Ни за что на свете.
44. Разговоры на вечеринке
Джек танцевал с прекрасной женщиной. Он понятия не имел, сколько сейчас времени, сколько он уже пробыл в «Колорадо» или здесь, в бальном зале. Время потеряло значение.
Джек смутно припоминал: вот он слушает человека, который некогда был преуспевающим радиокомиком, а потом, на заре эры телевидения, стал «звездой» варьете. Тот рассказывал страшно длинный и смешной анекдот про кровосмешение между сиамскими близнецами. Вот на глазах у Джека женщина в разукрашенном лифе и шальварах, медленно извиваясь, раздевается под несущийся из музыкального автомата стук и грохот (похоже, это была музыка Дэвида Роуза к «Стриптизерке»). Вот он идет по вестибюлю в компании еще двух человек, оба его спутника – в вечерних костюмах по моде конца десятых годов, и все трое распевают про засохшее пятнышко на панталонах Рози О’Греди. Кажется, Джек помнил, что выглянул из большой двустворчатой двери и увидел повторяющие изгиб подъездной дороги изящные округлые арки, очерченные гирляндами китайских фонариков. Они светились мягкими пастельными тонами, как тусклые драгоценные камни. На крыльце горел большой стеклянный светильник в виде шара, порхающие вокруг ночные насекомые бились о стекло, и какая-то частичка Джека – возможно, последняя крошечная искорка трезвости, – пыталась втолковать ему, что уже шесть часов декабрьского утра. Но время отменили.

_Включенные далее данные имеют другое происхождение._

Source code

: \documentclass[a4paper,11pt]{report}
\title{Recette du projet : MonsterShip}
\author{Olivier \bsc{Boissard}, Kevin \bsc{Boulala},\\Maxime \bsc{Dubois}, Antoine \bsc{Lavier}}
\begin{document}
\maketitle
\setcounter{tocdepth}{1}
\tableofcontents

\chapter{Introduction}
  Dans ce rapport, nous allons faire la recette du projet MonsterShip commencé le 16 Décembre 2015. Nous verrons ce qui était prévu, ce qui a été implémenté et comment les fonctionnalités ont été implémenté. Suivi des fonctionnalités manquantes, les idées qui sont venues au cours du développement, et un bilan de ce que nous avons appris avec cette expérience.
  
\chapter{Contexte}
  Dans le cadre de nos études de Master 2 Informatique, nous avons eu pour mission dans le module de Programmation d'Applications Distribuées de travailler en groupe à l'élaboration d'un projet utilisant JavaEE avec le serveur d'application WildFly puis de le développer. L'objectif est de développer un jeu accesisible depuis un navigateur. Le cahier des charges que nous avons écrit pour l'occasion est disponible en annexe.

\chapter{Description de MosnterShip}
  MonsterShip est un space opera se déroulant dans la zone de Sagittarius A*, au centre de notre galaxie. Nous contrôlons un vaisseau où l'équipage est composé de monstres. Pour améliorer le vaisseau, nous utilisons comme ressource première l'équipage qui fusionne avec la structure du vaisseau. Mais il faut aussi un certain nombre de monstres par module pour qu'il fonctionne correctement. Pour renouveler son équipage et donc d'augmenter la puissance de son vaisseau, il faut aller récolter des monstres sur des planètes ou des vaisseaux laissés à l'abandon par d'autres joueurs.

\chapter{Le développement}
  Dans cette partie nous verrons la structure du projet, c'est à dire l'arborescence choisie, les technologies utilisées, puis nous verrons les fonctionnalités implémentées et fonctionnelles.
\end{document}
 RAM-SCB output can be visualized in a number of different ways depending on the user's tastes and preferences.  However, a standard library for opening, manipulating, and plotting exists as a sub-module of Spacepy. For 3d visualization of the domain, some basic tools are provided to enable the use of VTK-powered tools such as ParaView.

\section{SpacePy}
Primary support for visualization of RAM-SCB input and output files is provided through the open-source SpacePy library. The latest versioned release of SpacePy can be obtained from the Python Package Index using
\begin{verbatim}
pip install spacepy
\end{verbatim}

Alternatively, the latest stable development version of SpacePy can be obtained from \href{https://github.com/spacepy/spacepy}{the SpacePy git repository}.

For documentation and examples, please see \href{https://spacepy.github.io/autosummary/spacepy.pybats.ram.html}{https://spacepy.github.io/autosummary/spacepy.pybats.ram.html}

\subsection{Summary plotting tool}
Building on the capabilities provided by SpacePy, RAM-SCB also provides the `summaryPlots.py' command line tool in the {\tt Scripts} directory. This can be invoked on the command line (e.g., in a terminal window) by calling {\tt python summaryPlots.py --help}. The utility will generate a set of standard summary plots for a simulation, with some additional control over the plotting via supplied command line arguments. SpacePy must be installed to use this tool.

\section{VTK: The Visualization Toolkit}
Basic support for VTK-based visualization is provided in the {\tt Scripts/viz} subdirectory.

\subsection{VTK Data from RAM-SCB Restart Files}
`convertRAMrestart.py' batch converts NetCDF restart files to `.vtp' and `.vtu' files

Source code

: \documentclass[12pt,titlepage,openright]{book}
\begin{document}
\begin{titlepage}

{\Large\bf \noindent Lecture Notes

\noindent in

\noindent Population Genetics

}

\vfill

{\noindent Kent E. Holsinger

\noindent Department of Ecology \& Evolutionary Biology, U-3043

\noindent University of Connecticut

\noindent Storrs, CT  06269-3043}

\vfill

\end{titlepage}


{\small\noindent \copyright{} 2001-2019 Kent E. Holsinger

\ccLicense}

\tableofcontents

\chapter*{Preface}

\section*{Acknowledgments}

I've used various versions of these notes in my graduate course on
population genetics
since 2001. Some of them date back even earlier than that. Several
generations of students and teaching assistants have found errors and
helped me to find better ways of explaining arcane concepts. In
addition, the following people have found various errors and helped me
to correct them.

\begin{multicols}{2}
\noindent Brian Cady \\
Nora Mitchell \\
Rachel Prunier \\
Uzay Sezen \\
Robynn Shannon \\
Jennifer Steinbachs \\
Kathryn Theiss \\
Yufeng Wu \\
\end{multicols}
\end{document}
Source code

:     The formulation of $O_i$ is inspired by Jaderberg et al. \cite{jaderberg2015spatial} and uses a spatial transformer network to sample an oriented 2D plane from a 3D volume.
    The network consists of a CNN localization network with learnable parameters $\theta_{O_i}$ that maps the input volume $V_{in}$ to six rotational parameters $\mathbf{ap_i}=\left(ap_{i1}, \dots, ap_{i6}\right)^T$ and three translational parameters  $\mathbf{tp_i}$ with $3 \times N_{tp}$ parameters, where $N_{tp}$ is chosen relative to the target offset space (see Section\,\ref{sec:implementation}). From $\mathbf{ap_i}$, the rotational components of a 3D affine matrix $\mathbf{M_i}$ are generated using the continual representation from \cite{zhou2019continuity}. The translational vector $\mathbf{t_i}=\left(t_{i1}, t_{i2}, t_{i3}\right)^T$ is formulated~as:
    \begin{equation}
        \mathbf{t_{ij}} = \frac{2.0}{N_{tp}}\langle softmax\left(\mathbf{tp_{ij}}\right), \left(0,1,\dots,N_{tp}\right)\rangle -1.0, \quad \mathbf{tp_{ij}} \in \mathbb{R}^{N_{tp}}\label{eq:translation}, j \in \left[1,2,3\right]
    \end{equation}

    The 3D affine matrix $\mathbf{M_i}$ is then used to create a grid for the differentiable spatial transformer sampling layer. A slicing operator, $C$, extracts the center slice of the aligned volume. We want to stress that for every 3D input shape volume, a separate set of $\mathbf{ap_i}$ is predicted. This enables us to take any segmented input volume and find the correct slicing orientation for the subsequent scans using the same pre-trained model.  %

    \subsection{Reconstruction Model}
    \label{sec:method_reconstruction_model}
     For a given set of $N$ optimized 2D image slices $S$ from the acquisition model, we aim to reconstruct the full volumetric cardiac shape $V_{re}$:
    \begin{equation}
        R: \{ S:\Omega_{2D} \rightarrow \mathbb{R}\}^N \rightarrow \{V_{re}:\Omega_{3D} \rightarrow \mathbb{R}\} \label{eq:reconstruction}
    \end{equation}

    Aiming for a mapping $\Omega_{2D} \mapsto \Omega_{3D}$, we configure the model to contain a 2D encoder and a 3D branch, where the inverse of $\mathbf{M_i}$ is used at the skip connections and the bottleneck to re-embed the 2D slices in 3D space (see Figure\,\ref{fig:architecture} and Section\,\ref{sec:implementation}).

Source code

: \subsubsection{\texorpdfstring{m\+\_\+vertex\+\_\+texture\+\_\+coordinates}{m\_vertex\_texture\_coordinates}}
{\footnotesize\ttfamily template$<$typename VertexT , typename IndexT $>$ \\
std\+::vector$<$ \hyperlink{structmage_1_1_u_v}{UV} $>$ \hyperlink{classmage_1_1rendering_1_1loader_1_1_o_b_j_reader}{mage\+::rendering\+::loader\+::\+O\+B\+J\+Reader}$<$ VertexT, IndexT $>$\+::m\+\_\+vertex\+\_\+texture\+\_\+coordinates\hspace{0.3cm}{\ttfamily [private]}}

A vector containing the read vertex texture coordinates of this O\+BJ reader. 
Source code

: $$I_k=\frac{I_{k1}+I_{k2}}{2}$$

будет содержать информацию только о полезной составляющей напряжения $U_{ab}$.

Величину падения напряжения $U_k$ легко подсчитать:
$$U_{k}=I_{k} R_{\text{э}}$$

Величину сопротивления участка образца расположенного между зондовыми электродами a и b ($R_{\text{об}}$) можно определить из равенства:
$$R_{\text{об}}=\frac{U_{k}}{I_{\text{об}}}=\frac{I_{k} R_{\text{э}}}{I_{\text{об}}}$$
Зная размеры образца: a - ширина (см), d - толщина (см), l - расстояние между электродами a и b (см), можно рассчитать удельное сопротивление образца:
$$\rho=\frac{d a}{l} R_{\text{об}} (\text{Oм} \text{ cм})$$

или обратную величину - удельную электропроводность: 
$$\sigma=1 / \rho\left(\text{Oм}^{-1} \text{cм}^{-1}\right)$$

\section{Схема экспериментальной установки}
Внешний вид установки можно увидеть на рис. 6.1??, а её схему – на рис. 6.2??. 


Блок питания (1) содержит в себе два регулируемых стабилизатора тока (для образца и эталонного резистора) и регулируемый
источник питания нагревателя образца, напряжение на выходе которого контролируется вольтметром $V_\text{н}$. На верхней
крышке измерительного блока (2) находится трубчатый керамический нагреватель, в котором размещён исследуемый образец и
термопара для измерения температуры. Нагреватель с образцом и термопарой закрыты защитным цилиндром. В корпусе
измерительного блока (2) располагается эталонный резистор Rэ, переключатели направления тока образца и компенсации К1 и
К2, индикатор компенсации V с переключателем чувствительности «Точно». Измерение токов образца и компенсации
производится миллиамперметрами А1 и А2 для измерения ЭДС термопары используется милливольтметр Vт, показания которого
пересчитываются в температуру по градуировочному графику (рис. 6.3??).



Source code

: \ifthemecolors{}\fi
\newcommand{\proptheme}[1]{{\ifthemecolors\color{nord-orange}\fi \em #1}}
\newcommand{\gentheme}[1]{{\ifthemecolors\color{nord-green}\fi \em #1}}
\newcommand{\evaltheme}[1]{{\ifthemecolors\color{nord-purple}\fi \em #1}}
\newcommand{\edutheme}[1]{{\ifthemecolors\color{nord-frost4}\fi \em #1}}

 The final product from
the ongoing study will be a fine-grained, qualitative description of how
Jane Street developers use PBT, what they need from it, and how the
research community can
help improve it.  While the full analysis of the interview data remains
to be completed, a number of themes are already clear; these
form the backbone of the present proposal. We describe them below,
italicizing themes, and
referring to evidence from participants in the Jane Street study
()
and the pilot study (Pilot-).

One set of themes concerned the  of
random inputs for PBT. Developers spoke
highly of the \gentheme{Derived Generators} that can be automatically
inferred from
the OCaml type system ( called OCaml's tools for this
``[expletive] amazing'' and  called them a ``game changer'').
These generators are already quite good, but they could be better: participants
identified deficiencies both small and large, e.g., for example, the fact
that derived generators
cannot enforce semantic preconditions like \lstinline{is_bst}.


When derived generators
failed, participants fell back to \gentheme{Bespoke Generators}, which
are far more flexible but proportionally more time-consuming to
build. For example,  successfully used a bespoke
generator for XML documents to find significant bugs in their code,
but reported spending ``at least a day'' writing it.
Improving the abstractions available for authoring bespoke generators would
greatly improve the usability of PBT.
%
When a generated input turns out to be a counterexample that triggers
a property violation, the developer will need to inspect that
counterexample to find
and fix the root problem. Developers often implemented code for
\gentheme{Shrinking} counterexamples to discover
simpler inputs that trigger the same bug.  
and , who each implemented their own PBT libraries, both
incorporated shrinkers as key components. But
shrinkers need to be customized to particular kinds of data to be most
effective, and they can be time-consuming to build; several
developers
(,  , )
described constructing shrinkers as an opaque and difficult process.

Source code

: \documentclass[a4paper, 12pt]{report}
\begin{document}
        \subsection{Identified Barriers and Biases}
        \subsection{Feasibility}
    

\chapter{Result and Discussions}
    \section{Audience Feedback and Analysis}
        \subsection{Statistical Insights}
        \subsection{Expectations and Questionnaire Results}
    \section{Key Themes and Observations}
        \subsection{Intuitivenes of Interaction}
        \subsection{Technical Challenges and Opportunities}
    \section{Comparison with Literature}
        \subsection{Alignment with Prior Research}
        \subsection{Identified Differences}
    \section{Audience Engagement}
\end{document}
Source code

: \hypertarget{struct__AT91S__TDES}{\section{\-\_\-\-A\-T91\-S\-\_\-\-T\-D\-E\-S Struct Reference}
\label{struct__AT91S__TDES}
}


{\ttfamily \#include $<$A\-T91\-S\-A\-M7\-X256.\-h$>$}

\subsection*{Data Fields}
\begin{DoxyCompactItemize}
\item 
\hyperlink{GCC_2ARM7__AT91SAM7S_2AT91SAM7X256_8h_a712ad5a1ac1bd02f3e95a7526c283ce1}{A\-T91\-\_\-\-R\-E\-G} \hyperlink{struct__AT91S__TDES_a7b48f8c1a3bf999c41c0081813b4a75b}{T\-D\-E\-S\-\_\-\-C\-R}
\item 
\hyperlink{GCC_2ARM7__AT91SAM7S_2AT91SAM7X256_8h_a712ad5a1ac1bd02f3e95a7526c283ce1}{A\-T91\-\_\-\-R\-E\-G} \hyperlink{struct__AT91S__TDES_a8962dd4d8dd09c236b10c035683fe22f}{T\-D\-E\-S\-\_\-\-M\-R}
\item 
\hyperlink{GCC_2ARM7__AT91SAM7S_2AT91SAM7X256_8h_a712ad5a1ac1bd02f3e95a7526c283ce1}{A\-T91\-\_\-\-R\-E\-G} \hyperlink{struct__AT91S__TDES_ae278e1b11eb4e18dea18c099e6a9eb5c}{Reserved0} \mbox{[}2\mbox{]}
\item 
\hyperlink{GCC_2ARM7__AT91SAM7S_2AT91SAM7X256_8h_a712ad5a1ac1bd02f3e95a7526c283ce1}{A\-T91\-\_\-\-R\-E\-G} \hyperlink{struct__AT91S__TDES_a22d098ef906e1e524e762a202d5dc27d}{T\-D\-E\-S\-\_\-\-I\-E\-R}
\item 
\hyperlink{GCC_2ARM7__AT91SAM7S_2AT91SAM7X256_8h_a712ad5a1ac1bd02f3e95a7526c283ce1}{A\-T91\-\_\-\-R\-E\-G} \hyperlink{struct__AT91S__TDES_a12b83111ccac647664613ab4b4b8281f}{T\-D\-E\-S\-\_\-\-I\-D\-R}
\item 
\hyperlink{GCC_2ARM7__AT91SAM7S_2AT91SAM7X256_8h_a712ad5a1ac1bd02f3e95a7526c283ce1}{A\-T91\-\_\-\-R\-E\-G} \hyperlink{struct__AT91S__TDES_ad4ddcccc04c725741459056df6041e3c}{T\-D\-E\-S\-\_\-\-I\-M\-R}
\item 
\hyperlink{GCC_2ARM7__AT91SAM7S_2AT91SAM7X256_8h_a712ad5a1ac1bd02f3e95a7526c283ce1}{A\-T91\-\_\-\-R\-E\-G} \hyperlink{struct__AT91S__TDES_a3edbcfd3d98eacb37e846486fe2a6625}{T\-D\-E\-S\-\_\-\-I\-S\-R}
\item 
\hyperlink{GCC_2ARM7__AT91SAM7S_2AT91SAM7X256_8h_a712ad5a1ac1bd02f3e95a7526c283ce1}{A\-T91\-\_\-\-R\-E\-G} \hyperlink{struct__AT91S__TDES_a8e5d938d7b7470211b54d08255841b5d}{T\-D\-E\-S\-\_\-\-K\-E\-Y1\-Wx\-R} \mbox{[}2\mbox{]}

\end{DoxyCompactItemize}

(Доводы, опровергающие безумие, с мягким шорохом опадали, слой за слоем…)
Кто это? Какой-нибудь поэт, которого Джек читал на выпускном курсе? Какой-нибудь поэт-недоучка, который теперь торгует чистящими средствами в Уосоу или страховыми полисами в Индианаполисе? Может быть, это он сам придумал? Не важно.
(Ночь темна, звездный купол высок, изуродован сладкий пирог, и плывет он по небу ночному…)
Джек беспомощно хихикнул.
– Что смешного, милый?
Джек снова очутился в бальном зале. Горели канделябры, повсюду кружились пары, кто-то в костюмах, кто-то – нет, ровно играла какая-то послевоенная группа – но которая то была война? Можно ли сказать точно?
Нет, конечно, нет. Точно Джек мог сказать только одно: он танцует с прекрасной женщиной.
Высокая, с волосами цвета опавшей листвы, одетая в облегающий белый шелк, она танцевала близко-близко, легонько, приятно прижимаясь грудью к груди Джека. Белые пальцы сплелись с его пальцами. На ней была усыпанная блестками черная полумаска, а зачесанные на одну сторону волосы мягкой поблескивающей волной лились в ложбинку между их соприкасающимися плечами. Платье было длинное, до полу, но время от времени Джек касался ногой ее бедра и в нем крепла уверенность, что под платьем – гладкая, припудренная нагота.
(чтоб лучше почувствовать твою эрекцию, милый)
Ему же щегольнуть было нечем. Если это ее оскорбляло, она это хорошо скрывала, даже прижималась к нему теснее.
– Ничего смешного, прелесть моя, – сказал он, хихикнув.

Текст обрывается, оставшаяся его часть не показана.